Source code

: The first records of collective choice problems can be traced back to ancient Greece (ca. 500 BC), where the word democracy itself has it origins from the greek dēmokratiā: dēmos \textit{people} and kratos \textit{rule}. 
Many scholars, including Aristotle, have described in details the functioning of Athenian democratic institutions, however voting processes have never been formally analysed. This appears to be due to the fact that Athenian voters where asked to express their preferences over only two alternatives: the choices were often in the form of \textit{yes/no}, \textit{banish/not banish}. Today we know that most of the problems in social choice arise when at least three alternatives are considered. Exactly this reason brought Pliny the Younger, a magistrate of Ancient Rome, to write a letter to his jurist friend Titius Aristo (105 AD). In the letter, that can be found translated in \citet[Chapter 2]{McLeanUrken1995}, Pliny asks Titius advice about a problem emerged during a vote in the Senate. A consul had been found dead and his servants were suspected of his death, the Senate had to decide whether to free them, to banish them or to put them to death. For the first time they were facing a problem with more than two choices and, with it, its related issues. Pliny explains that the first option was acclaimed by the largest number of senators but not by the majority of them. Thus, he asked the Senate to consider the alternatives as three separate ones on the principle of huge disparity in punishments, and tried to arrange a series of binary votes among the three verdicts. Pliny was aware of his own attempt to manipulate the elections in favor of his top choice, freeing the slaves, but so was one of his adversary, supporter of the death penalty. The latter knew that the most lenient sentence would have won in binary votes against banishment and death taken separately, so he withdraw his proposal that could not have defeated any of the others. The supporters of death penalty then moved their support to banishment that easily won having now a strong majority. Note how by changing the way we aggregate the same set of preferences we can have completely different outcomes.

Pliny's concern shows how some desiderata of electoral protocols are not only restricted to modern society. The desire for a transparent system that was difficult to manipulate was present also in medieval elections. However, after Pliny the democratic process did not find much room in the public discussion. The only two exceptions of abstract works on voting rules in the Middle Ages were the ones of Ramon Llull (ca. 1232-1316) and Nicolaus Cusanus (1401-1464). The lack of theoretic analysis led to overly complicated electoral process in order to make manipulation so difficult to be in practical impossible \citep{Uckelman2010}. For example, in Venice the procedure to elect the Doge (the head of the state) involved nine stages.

---

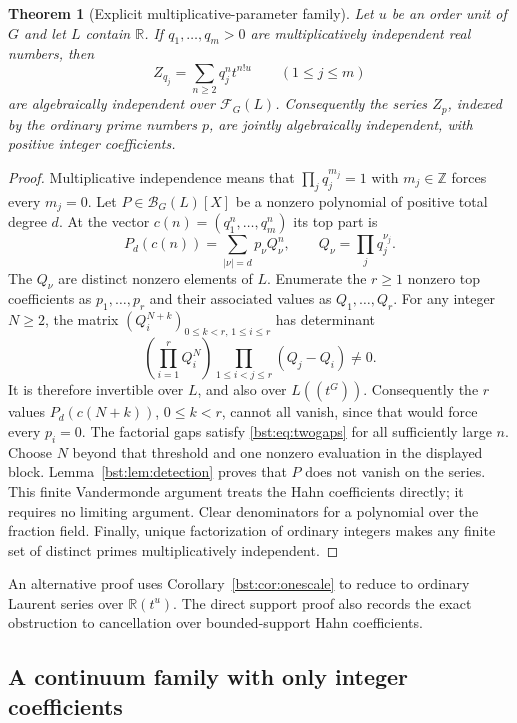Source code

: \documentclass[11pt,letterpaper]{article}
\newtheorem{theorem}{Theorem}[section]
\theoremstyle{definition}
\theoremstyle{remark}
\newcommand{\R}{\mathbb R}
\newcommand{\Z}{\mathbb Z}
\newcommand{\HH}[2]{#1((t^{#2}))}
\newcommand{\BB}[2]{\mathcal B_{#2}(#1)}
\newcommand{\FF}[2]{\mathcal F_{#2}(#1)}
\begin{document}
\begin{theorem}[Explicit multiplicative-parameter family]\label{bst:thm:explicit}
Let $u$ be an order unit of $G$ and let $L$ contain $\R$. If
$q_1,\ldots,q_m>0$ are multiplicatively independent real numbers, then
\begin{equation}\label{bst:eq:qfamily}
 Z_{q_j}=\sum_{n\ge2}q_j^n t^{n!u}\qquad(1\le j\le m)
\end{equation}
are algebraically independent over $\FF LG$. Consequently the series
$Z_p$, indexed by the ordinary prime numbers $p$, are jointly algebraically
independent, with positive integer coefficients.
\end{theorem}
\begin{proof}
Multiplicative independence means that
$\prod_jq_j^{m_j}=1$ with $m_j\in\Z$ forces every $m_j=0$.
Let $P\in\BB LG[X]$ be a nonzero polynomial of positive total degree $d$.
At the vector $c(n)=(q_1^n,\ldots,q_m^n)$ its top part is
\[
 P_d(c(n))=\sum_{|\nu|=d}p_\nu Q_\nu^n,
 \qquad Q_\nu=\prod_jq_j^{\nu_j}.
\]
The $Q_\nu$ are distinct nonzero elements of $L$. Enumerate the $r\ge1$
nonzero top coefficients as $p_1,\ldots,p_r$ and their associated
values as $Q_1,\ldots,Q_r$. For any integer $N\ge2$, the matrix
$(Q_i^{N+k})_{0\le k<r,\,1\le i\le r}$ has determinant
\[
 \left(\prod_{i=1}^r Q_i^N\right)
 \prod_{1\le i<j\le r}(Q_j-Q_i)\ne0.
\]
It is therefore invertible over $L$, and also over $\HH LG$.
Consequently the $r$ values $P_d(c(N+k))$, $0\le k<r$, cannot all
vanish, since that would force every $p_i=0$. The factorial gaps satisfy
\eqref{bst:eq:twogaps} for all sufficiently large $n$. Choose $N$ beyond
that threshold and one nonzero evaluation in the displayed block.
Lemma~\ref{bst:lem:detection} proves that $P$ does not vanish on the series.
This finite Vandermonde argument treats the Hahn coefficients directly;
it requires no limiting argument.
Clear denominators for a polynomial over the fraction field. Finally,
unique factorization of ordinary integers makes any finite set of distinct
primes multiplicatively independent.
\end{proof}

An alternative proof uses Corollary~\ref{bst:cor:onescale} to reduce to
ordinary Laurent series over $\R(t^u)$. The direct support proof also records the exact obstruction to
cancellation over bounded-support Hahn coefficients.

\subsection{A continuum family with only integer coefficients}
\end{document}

---

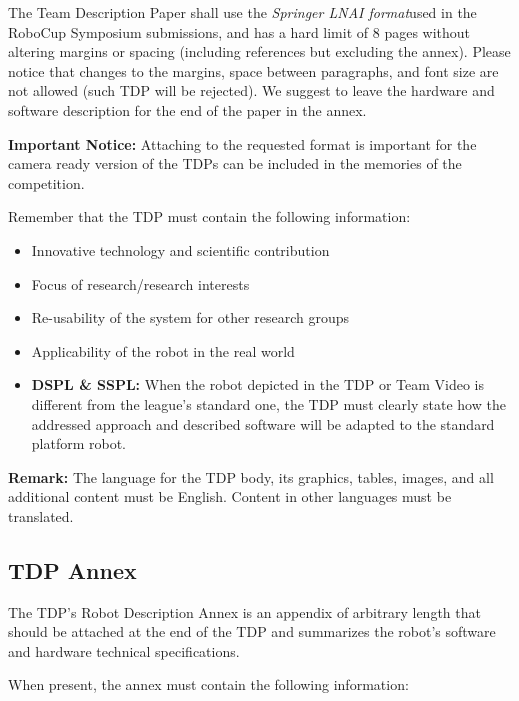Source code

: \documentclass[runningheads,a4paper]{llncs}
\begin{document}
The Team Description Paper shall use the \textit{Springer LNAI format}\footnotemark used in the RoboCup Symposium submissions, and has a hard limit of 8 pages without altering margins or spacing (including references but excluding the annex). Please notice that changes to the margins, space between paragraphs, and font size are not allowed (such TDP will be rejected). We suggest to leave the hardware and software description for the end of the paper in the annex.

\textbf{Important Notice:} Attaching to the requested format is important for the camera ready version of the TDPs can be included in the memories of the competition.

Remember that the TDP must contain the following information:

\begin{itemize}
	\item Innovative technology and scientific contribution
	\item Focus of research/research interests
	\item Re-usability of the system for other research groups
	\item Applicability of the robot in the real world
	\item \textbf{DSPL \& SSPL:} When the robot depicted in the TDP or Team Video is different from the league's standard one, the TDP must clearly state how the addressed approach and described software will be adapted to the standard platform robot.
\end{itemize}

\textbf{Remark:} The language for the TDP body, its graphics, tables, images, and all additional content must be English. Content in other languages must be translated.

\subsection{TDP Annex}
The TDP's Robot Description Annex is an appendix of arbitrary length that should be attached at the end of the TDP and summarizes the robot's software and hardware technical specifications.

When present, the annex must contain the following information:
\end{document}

What is required: Find all lines in the records that hold the word "ldots". Copy them.

Response below:
$q_1,\ldots,q_m>0$ are multiplicatively independent real numbers, then
At the vector $c(n)=(q_1^n,\ldots,q_m^n)$ its top part is
nonzero top coefficients as $p_1,\ldots,p_r$ and their associated
values as $Q_1,\ldots,Q_r$. For any integer $N\ge2$, the matrix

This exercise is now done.